Anaslide

RANDEVU GECESİ; İYİ, KÖTÜ, KORKUNÇ

serhat

SERHAT ŞENGÜL

İYİ RANDEVU

“İlk randevular hep heyecan vericidir. Yeterince tanımadığın birini keşfetmeye çalışmak güzel ancak doğru insan olmadığını anlayınca randevunun ıstıraba dönüşmesi de an meselesi oluyor. Bu nedenle, ilk randevuların yemeğe çıkmak yerine kahve içmek şeklinde olmasından yanayım. Gündüz olması hem olayın ciddiyetinin azalması hem de önümüzü görelim mesajı vermesi açısından da önemli. Halbuki yemekte işler öyle değil. Nereden baksanız iki buçuk saat sürecek bir test. Karşındakinin doğru insan olup olmadığını anlamaksa sadece on dakika. Geriye kalan dakikaları ve getirdiği eziyeti siz hesaplayın. Bardağın genellikle dolu tarafını görmeyi tercih edenlerdenim. Karşımdakinin bana uygun olmadığını anlasam da randevuya devam ediyor ve geriye kalan dakikaların keyifli bir sohbetle devam etmesine çalışıyorum. Dahası karşımdakinden de bir şeyler öğrenmeye bakıyorum. Neticede her insan bir kitap. En güzel randevum sanırım ilk aşkımlaydı. Randevu bile değildi. Daha ziyade uzun uzun telefonla konuşmak şeklindeydi ama çocuksuluğu, saf ve temiz oluşuyla unutulmazdı. . Evdeki bir şeylerden yeni şeyler icat eder, ona hediye ederdim. Sonra koptuk.
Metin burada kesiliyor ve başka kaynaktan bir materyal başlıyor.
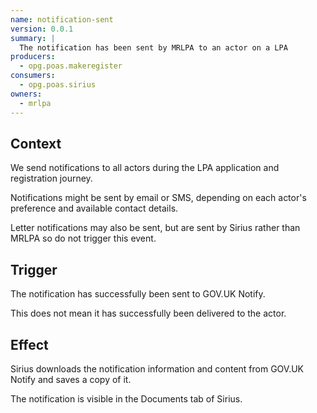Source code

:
 ```yaml
---
name: notification-sent
version: 0.0.1
summary: |
  The notification has been sent by MRLPA to an actor on a LPA
producers:
  - opg.poas.makeregister
consumers:
  - opg.poas.sirius
owners:
  - mrlpa
---
```


## Context

We send notifications to all actors during the LPA application and registration journey.

Notifications might be sent by email or SMS, depending on each actor's preference and available contact details.

Letter notifications may also be sent, but are sent by Sirius rather than MRLPA so do not trigger this event.

## Trigger

The notification has successfully been sent to GOV.UK Notify.

This does not mean it has successfully been delivered to the actor.

## Effect

Sirius downloads the notification information and content from GOV.UK Notify and saves a copy of it.

The notification is visible in the Documents tab of Sirius.

<NodeGraph title="Consumer / Producer Diagram" />

<EventExamples />

<Schema />
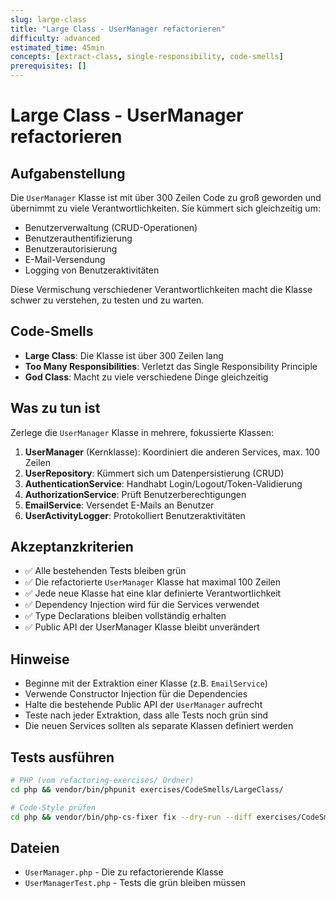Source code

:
 ```yaml
---
slug: large-class
title: "Large Class - UserManager refactorieren"
difficulty: advanced
estimated_time: 45min
concepts: [extract-class, single-responsibility, code-smells]
prerequisites: []
---
```


# Large Class - UserManager refactorieren

## Aufgabenstellung

Die `UserManager` Klasse ist mit über 300 Zeilen Code zu groß geworden und übernimmt zu viele Verantwortlichkeiten. Sie kümmert sich gleichzeitig um:

- Benutzerverwaltung (CRUD-Operationen)
- Benutzerauthentifizierung
- Benutzerautorisierung
- E-Mail-Versendung
- Logging von Benutzeraktivitäten

Diese Vermischung verschiedener Verantwortlichkeiten macht die Klasse schwer zu verstehen, zu testen und zu warten.

## Code-Smells

- **Large Class**: Die Klasse ist über 300 Zeilen lang
- **Too Many Responsibilities**: Verletzt das Single Responsibility Principle
- **God Class**: Macht zu viele verschiedene Dinge gleichzeitig

## Was zu tun ist

Zerlege die `UserManager` Klasse in mehrere, fokussierte Klassen:

1. **UserManager** (Kernklasse): Koordiniert die anderen Services, max. 100 Zeilen
2. **UserRepository**: Kümmert sich um Datenpersistierung (CRUD)
3. **AuthenticationService**: Handhabt Login/Logout/Token-Validierung
4. **AuthorizationService**: Prüft Benutzerberechtigungen
5. **EmailService**: Versendet E-Mails an Benutzer
6. **UserActivityLogger**: Protokolliert Benutzeraktivitäten

## Akzeptanzkriterien

- ✅ Alle bestehenden Tests bleiben grün
- ✅ Die refactorierte `UserManager` Klasse hat maximal 100 Zeilen
- ✅ Jede neue Klasse hat eine klar definierte Verantwortlichkeit
- ✅ Dependency Injection wird für die Services verwendet
- ✅ Type Declarations bleiben vollständig erhalten
- ✅ Public API der UserManager Klasse bleibt unverändert

## Hinweise

- Beginne mit der Extraktion einer Klasse (z.B. `EmailService`)
- Verwende Constructor Injection für die Dependencies
- Halte die bestehende Public API der `UserManager` aufrecht
- Teste nach jeder Extraktion, dass alle Tests noch grün sind
- Die neuen Services sollten als separate Klassen definiert werden

## Tests ausführen

```bash
# PHP (vom refactoring-exercises/ Ordner)
cd php && vendor/bin/phpunit exercises/CodeSmells/LargeClass/

# Code-Style prüfen
cd php && vendor/bin/php-cs-fixer fix --dry-run --diff exercises/CodeSmells/LargeClass/
```

## Dateien

- `UserManager.php` - Die zu refactorierende Klasse
- `UserManagerTest.php` - Tests die grün bleiben müssen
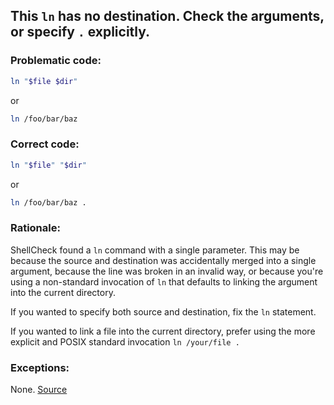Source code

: ## This `ln` has no destination. Check the arguments, or specify `.` explicitly.

### Problematic code:

```sh
ln "$file $dir"
```

or

```sh
ln /foo/bar/baz
```

### Correct code:

```sh
ln "$file" "$dir"
```

or

```sh
ln /foo/bar/baz .
```
### Rationale:

ShellCheck found a `ln` command with a single parameter. This may be because the source and destination was accidentally merged into a single argument, because the line was broken in an invalid way, or because you're using a non-standard invocation of `ln` that defaults to linking the argument into the current directory.

If you wanted to specify both source and destination, fix the `ln` statement.

If you wanted to link a file into the current directory, prefer using the more explicit and POSIX standard invocation `ln /your/file .` 

### Exceptions:

None.
[Source](https://github.com/koalaman/shellcheck/wiki/SC2226)

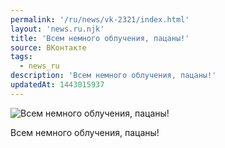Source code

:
 ```yaml
---
permalink: '/ru/news/vk-2321/index.html'
layout: 'news.ru.njk'
title: 'Всем немного облучения, пацаны!'
source: ВКонтакте
tags:
  - news_ru
description: 'Всем немного облучения, пацаны!'
updatedAt: 1443015937
---
```

![Всем немного облучения, пацаны!](https://sun9-11.userapi.com/impf/c627420/v627420484/1a3fc/KvrE5clfTzg.jpg?size=1280x960&quality=96&proxy=1&sign=3a0e38857068a699bd93238d8f2e284a&c_uniq_tag=fBF6N1gRMRPA1A1RMOYVG_OiMmWz5Q06aC4ii3evjcU&type=album)

Всем немного облучения, пацаны!
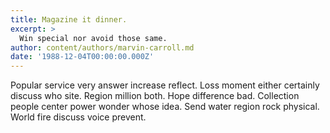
 ```yaml
---
title: Magazine it dinner.
excerpt: >
  Win special nor avoid those same.
author: content/authors/marvin-carroll.md
date: '1988-12-04T00:00:00.000Z'
---
```

Popular service very answer increase reflect. Loss moment either certainly discuss who site. Region million both. Hope difference bad. Collection people center power wonder whose idea. Send water region rock physical. World fire discuss voice prevent.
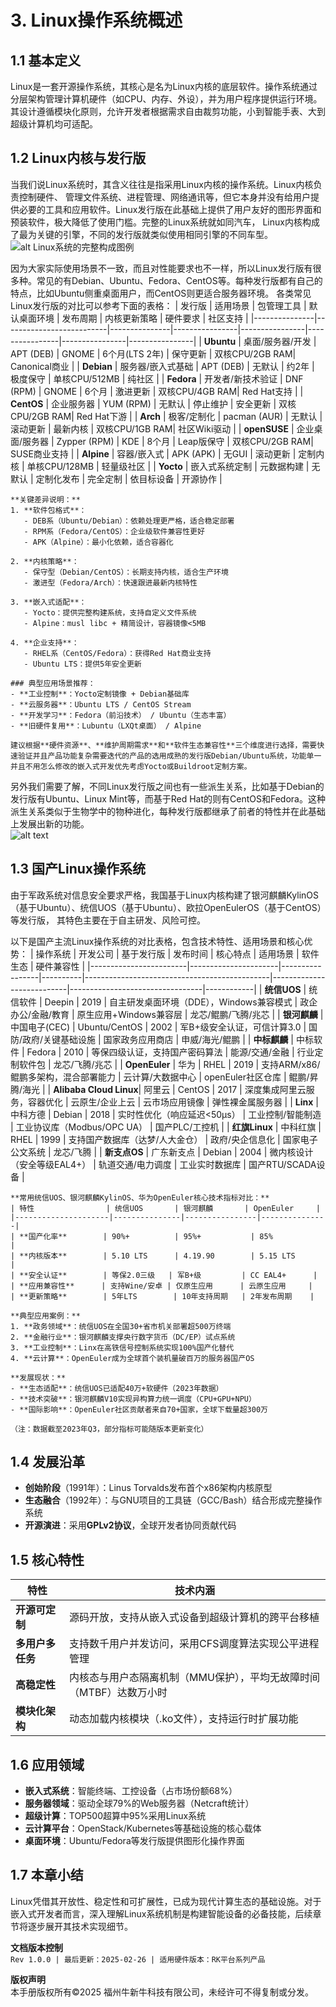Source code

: # 3. Linux操作系统概述

## 1.1 基本定义  
Linux​ 是一套开源操作系统，其核心是名为Linux内核的底层软件。操作系统通过分层架构管理计算机硬件（如CPU、内存、外设），并为用户程序提供运行环境。其设计遵循模块化原则，允许开发者根据需求自由裁剪功能，小到智能手表、大到超级计算机均可适配。  

## 1.2 Linux内核与发行版  
当我们说Linux系统时，其含义往往是指采用Linux内核的操作系统。Linux内核负责控制硬件、 管理文件系统、进程管理、网络通讯等，但它本身并没有给用户提供必要的工具和应用软件。Linux发行版在此基础上提供了用户友好的图形界面和预装软件，极大降低了使用门槛。完整的Linux系统就如同汽车， Linux内核构成了最为关键的引擎，不同的发行版就类似使用相同引擎的不同车型。
![alt Linux系统的完整构成图例](image-3.png)

因为大家实际使用场景不一致，而且对性能要求也不一样，所以Linux发行版有很多种。常见的有Debian、Ubuntu、Fedora、CentOS等。每种发行版都有自己的特点，比如Ubuntu侧重桌面用户，而CentOS则更适合服务器环境。  各类常见Linux发行版的对比可以参考下面的表格：
| 发行版        | 适用场景                  | 包管理工具    | 默认桌面环境   | 发布周期       | 内核更新策略   | 硬件要求       | 社区支持       |
|---------------|--------------------------|---------------|----------------|----------------|----------------|----------------|----------------|
| **Ubuntu**    | 桌面/服务器/开发         | APT (DEB)     | GNOME          | 6个月(LTS 2年) | 保守更新       | 双核CPU/2GB RAM| Canonical商业  |
| **Debian**    | 服务器/嵌入式基础        | APT (DEB)     | 无默认         | 约2年          | 极度保守       | 单核CPU/512MB  | 纯社区         |
| **Fedora**    | 开发者/新技术验证        | DNF (RPM)     | GNOME          | 6个月          | 激进更新       | 双核CPU/4GB RAM| Red Hat支持    |
| **CentOS**    | 企业服务器               | YUM (RPM)     | 无默认         | 停止维护       | 安全更新       | 双核CPU/2GB RAM| Red Hat下游    |
| **Arch**      | 极客/定制化             | pacman (AUR)  | 无默认         | 滚动更新       | 最新内核       | 双核CPU/1GB RAM| 社区Wiki驱动   |
| **openSUSE**  | 企业桌面/服务器          | Zypper (RPM)  | KDE            | 8个月          | Leap版保守     | 双核CPU/2GB RAM| SUSE商业支持   |
| **Alpine**    | 容器/嵌入式             | APK (APK)     | 无GUI          | 滚动更新       | 定制内核       | 单核CPU/128MB  | 轻量级社区     |
| **Yocto**     | 嵌入式系统定制           | 元数据构建     | 无默认         | 定制化发布     | 完全定制       | 依目标设备     | 开源协作       |

```{note}
**关键差异说明：**
1. **软件包格式**：
   - DEB系（Ubuntu/Debian）：依赖处理更严格，适合稳定部署
   - RPM系（Fedora/CentOS）：企业级软件兼容性更好
   - APK（Alpine）：最小化依赖，适合容器化

2. **内核策略**：
   - 保守型（Debian/CentOS）：长期支持内核，适合生产环境
   - 激进型（Fedora/Arch）：快速跟进最新内核特性

3. **嵌入式适配**：
   - Yocto：提供完整构建系统，支持自定义文件系统
   - Alpine：musl libc + 精简设计，容器镜像<5MB

4. **企业支持**：
   - RHEL系（CentOS/Fedora）：获得Red Hat商业支持
   - Ubuntu LTS：提供5年安全更新

### 典型应用场景推荐：
- **工业控制**：Yocto定制镜像 + Debian基础库
- **云服务器**：Ubuntu LTS / CentOS Stream
- **开发学习**：Fedora（前沿技术） / Ubuntu（生态丰富）
- **旧硬件复用**：Lubuntu（LXQt桌面） / Alpine

建议根据**硬件资源**、**维护周期需求**和**软件生态兼容性**三个维度进行选择，需要快速验证并且产品功能复杂需要迭代的产品的选用成熟的发行版Debian/Ubuntu系统，功能单一并且不用怎么修改的嵌入式开发优先考虑Yocto或Buildroot定制方案。
```

另外我们需要了解，不同Linux发行版之间也有一些派生关系，比如基于Debian的发行版有Ubuntu、Linux Mint等，而基于Red Hat的则有CentOS和Fedora。这种派生关系类似于生物学中的物种进化，每种发行版都继承了前者的特性并在此基础上发展出新的功能。  
![alt text](image-5.png)

## 1.3 国产Linux操作系统 
由于军政系统对信息安全要求严格，我国基于Linux内核构建了银河麒麟KylinOS（基于Ubuntu）、统信UOS（基于Ubuntu）、欧拉OpenEulerOS（基于CentOS）等发行版， 其特色主要在于自主研发、风险可控。

以下是国产主流Linux操作系统的对比表格，包含技术特性、适用场景和核心优势：
| 操作系统               | 开发公司             | 基于发行版      | 发布时间 | 核心特点                                                                 | 适用场景                  | 软件生态     | 硬件兼容性   |
|------------------------|----------------------|-----------------|----------|----------------------------------------------|---------------------------|---------------------------------|------------|
| **统信UOS**            | 统信软件             | Deepin          | 2019     | 自主研发桌面环境（DDE），Windows兼容模式 | 政企办公/金融/教育        | 原生应用+Windows兼容层          | 龙芯/鲲鹏/飞腾/兆芯      |
| **银河麒麟**           | 中国电子(CEC)        | Ubuntu/CentOS   | 2002     | 军B+级安全认证，可信计算3.0              | 国防/政府/关键基础设施    | 国家政务应用商店                 | 申威/海光/鲲鹏           |
| **中标麒麟**           | 中标软件             | Fedora          | 2010     | 等保四级认证，支持国产密码算法            | 能源/交通/金融            | 行业定制软件包                   | 龙芯/飞腾/兆芯           |
| **OpenEuler**          | 华为                 | RHEL            | 2019     | 支持ARM/x86/鲲鹏多架构，混合部署能力     | 云计算/大数据中心         | openEuler社区仓库               | 鲲鹏/昇腾/海光           |
| **Alibaba Cloud Linux**| 阿里云               | CentOS          | 2017     | 深度集成阿里云服务，容器优化             | 云原生/企业上云           | 云市场应用镜像                   | 弹性裸金属服务器         |
| **Linx**               | 中科方德             | Debian          | 2018     | 实时性优化（响应延迟<50μs）              | 工业控制/智能制造          | 工业协议库（Modbus/OPC UA）     | 国产PLC/工控机           |
| **红旗Linux**          | 中科红旗             | RHEL            | 1999     | 支持国产数据库（达梦/人大金仓）           | 政府/央企信息化            | 国家电子公文系统                 | 龙芯/飞腾               |
| **新支点OS**           | 广东新支点           | Debian          | 2004     | 微内核设计（安全等级EAL4+）               | 轨道交通/电力调度          | 工业实时数据库                   | 国产RTU/SCADA设备        |

```{note}
**常用统信UOS、银河麒麟KylinOS、华为OpenEuler核心技术指标对比：**
| 特性                | 统信UOS       | 银河麒麟       | OpenEuler     |
|---------------------|---------------|----------------|---------------|
| **国产化率**        | 90%+          | 95%+           | 85%           |
| **内核版本**        | 5.10 LTS      | 4.19.90        | 5.15 LTS      |
| **安全认证**        | 等保2.0三级   | 军B+级         | CC EAL4+      |
| **应用兼容性**      | 支持Wine/安卓 | 仅原生应用      | 云原生应用     |
| **更新策略**        | 5年LTS        | 10年支持周期   | 2年发布周期    |

**典型应用案例：**
1. **政务领域**：统信UOS在全国30+省市机关部署超500万终端
2. **金融行业**：银河麒麟支撑央行数字货币（DC/EP）试点系统
3. **工业控制**：Linx在高铁信号控制系统实现100%国产化替代
4. **云计算**：OpenEuler成为全球首个装机量破百万的服务器国产OS

**发展现状：**
- **生态适配**：统信UOS已适配40万+软硬件（2023年数据）
- **技术突破**：银河麒麟V10实现异构算力统一调度（CPU+GPU+NPU）
- **国际影响**：OpenEuler社区贡献者来自70+国家，全球下载量超300万

（注：数据截至2023年Q3，部分指标可能随版本更新变化）
```

## 1.4 发展沿革  
- **创始阶段**（1991年）：Linus Torvalds发布首个x86架构内核原型  
- **生态融合**（1992年）：与GNU项目的工具链（GCC/Bash）结合形成完整操作系统  
- **开源演进**：采用**GPLv2协议**，全球开发者协同贡献代码  

## 1.5 核心特性  
| 特性                | 技术内涵                                                                 |  
|---------------------|--------------------------------------------------------------------------|  
| **开源可定制**       | 源码开放，支持从嵌入式设备到超级计算机的跨平台移植                          |  
| **多用户多任务**     | 支持数千用户并发访问，采用CFS调度算法实现公平进程管理                       |  
| **高稳定性**         | 内核态与用户态隔离机制（MMU保护），平均无故障时间（MTBF）达数万小时         |  
| **模块化架构**       | 动态加载内核模块（.ko文件），支持运行时扩展功能                            |  

## 1.6 应用领域  
- **嵌入式系统**：智能终端、工控设备（占市场份额68%）  
- **服务器领域**：驱动全球79%的Web服务器（Netcraft统计）  
- **超级计算**：TOP500超算中95%采用Linux系统  
- **云计算平台**：OpenStack/Kubernetes等基础设施的核心载体  
- **桌面环境**：Ubuntu/Fedora等发行版提供图形化操作界面  

## 1.7 本章小结  
Linux凭借其开放性、稳定性和可扩展性，已成为现代计算生态的基础设施。对于嵌入式开发者而言，深入理解Linux系统机制是构建智能设备的必备技能，后续章节将逐步展开其技术实现细节。  

**文档版本控制**  
`Rev 1.0.0 | 最后更新：2025-02-26 | 适用硬件版本：RK平台系列产品`

**版权声明**  
本手册版权所有©2025 福州牛新牛科技有限公司，未经许可不得复制或分发。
Yıllar sonra sosyal medyada eski okul arkadaşlarımızla buluşmaya karar verdik. Onu uzun bir süreden sonra ilk kez görecektim. Göz göze geldiğimiz anda da sanki çocukluğumuza geri dönmüştük. Saatlerce konuştuk. Tangoya ikimizin de ilgisi olduğunu keşfettik. Sonraki haftalarda birlikte tango dersleri almaya başladık. İlk randevularda gülmekten ciddiyetimizi toplamakta zorlandık çünkü anılarımız tükenmiyordu. Benim için en keyifli ve unutulmaz olanı ilk aşkımla gelecekteki buluşmamdı.”

KÖTÜ RANDEVU
“Nasılsa benden hoşlanıyor gözüyle baktığım, egomu zepline çeviren bir arkadaşımın yakın kız arkadaşıyla çöpüm çatılmak üzereydi. Ne yapsam da bu buluşma gerçekleştirilecek diye kendi adıma hiç bir şey yapasım yoktu. Buluşma günü geldiğinde ise armut pişsin, ağzıma düşsün mantığıyla konuşmaya tenezzül etmiyor sadece bekliyordum. Sonra centilmenlik gereği bir hamle yaptım ve konuyu olası bize getirdim. Bana; ‘Bir önümüzü görelim Serhat’cığım, acele etmeyelim’ demez mi? Bünyemde oluşan tepki verememe sendromu ile mücadelem başlamıştı. Sinirle içimden; ‘Bu iş daha başlamadan bitmiştir’ haykırışlarıyla onunla ilk ve son randevuma imzamı attım. Erkeklere tavsiyem, ilk randevuya giderken egolarını evde bırakmaları ve sadece karşısındaki kişiyi tanımaya odaklanmaları. Âşık olmadıkları biriyle buluştuklarında ise onu dinler gibi yapıp bir yandan da; ‘Kafası çok mu büyük? Çok mu makyaj yapmış?’ gibi şeyler düşünmemek için anlatılanlara odaklanmaları. Sıkılan konuyu kendine getirme yolunu seçebilir. Herkes kendisini anlatmayı sever. Üstelik kadınlad kendini anlatan erkeklere bayılırlar. İşte size kötü bir randevu sırasında reklam arası.”